Toads, he says, will probably find your pool the first year it is dug, and over time you might see gray tree frogs, red-spotted newts, spring peepers, upland chorus frogs, wood frogs and spotted salamanders.

I dug a vernal pool on my farm, following Gratwicke's instructions: a circle about 10 feet in diameter and no more than two feet deep. As with most of my first attempts at projects on the farm, it failed. The rainwater quickly drained out of it, a problem that could have been avoided if I had put down a pond liner.

My second attempt looks more promising. A guy with a backhoe helped me restore an old cattle pond on the property, deepening it and repairing the dam. The pond is spring fed and will probably have some water in it year-round, which will invite bullfrogs and green frogs and may deter other amphibians. But it's all good: Just a few nights after we restored the pond, I could already hear the spring peepers.

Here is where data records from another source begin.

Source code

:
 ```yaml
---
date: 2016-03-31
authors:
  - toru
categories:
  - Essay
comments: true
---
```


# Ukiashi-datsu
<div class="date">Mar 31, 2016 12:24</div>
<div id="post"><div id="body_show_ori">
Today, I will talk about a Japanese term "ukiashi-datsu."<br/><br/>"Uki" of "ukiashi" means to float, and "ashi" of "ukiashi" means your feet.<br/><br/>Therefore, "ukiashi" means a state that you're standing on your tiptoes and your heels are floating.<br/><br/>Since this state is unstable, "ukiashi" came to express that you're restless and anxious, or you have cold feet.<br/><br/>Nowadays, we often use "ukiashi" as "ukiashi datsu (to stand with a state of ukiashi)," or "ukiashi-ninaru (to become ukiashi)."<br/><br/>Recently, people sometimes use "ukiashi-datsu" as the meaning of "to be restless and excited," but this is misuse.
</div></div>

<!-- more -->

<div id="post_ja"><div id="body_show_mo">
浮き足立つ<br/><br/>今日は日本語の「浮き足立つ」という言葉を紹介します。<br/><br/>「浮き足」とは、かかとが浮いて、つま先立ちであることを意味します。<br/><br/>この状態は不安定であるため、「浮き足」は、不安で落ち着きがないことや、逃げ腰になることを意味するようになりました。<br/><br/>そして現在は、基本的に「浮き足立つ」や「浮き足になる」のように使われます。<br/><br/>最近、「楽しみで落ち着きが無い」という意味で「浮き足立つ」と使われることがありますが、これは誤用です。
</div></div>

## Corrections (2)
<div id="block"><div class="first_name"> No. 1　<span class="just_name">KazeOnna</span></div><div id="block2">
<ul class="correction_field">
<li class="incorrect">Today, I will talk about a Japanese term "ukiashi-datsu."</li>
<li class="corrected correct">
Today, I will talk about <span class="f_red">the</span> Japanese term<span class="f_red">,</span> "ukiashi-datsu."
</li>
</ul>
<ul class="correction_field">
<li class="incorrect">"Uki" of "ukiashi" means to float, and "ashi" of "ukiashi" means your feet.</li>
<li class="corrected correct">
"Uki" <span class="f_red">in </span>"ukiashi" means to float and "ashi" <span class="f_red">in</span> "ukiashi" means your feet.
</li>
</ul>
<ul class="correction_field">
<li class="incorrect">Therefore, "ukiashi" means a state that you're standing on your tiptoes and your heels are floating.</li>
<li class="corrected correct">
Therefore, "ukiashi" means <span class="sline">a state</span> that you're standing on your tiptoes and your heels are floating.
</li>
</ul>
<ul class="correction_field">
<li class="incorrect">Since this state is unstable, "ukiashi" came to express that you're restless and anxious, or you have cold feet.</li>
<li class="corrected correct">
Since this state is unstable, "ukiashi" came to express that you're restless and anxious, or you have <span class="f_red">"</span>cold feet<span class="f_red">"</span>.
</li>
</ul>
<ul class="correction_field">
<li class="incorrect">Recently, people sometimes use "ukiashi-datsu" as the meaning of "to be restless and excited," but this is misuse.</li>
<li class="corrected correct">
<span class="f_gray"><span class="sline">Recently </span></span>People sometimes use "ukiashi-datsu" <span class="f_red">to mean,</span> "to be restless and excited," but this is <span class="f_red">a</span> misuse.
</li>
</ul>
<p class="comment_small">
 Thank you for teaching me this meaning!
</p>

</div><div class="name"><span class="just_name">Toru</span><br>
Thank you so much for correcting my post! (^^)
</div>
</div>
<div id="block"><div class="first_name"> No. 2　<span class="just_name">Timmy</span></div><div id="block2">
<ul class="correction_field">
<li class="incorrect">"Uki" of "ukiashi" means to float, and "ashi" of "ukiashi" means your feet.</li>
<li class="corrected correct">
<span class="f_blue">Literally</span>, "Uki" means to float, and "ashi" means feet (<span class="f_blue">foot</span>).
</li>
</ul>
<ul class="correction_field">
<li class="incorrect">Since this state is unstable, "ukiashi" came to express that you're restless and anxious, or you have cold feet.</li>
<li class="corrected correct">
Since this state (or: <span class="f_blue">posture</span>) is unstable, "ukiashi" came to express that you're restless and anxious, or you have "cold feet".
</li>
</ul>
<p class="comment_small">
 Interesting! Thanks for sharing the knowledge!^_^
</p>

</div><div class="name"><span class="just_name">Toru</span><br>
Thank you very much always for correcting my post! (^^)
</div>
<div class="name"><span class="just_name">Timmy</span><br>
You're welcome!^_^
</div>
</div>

My friend Nick Lapham is, as usual, way ahead of me. The owner of Sunnyside Farm and Conservancy outside Washington, Virginia (you can subscribe to see his extraordinary wildlife videos), dug out an old cattle watering hole and lined it to make a 25-foot-wide vernal pool in summer of 2023, one of a few on his farm. This was the one I visited, just 18 months later, on the night of the spotted salamander migration. It was exploding with amphibian life.

The high-pitched whistles from the spring peepers (the inch-long critters' vocal sacs inflate to amplify their calls) were so loud that I had to cover my ears at times. In harmony, hundreds of wood frogs were calling, making a lower-pitched sound more like hens clucking or ducks quacking. In the pool, the frogs were chasing, tangling and whirling with each other in various stages of procreation. "This is nuts!" Lapham shouted above the din as he stuck his GoPro camera into the pool.

Then Servis, Sunnyside's conservation director, and her husband, Ed Myers, a herpetologist, found the salamanders. Once I knew where they were coming from, I could watch, with my headlamp, their slow-motion purple parade as they crept from behind rocks and trees and toward the water, which they can apparently smell. Once in the pool, they were far more dexterous, swimming as though they had spent their lives there. They busily circled each other at the bottom of the pond, occasionally swimming to the surface for a quick gulp of air and then returning to their business. In another, less murky pond nearby, we could see the results of their labors: the white spermatophores on the bottom of the pool, and the improbably large egg sacs stretching from branches in the pond.

As I watched these animals nearing the end of their painfully slow migration, I fought the urge to pick each one up and help it over the last few yards and into the pond. They didn't need my help. Lapham had already given them everything they needed, by rebuilding a small piece of the habitat that has sustained the spotted salamander for millions of years. Nature would take care of the rest.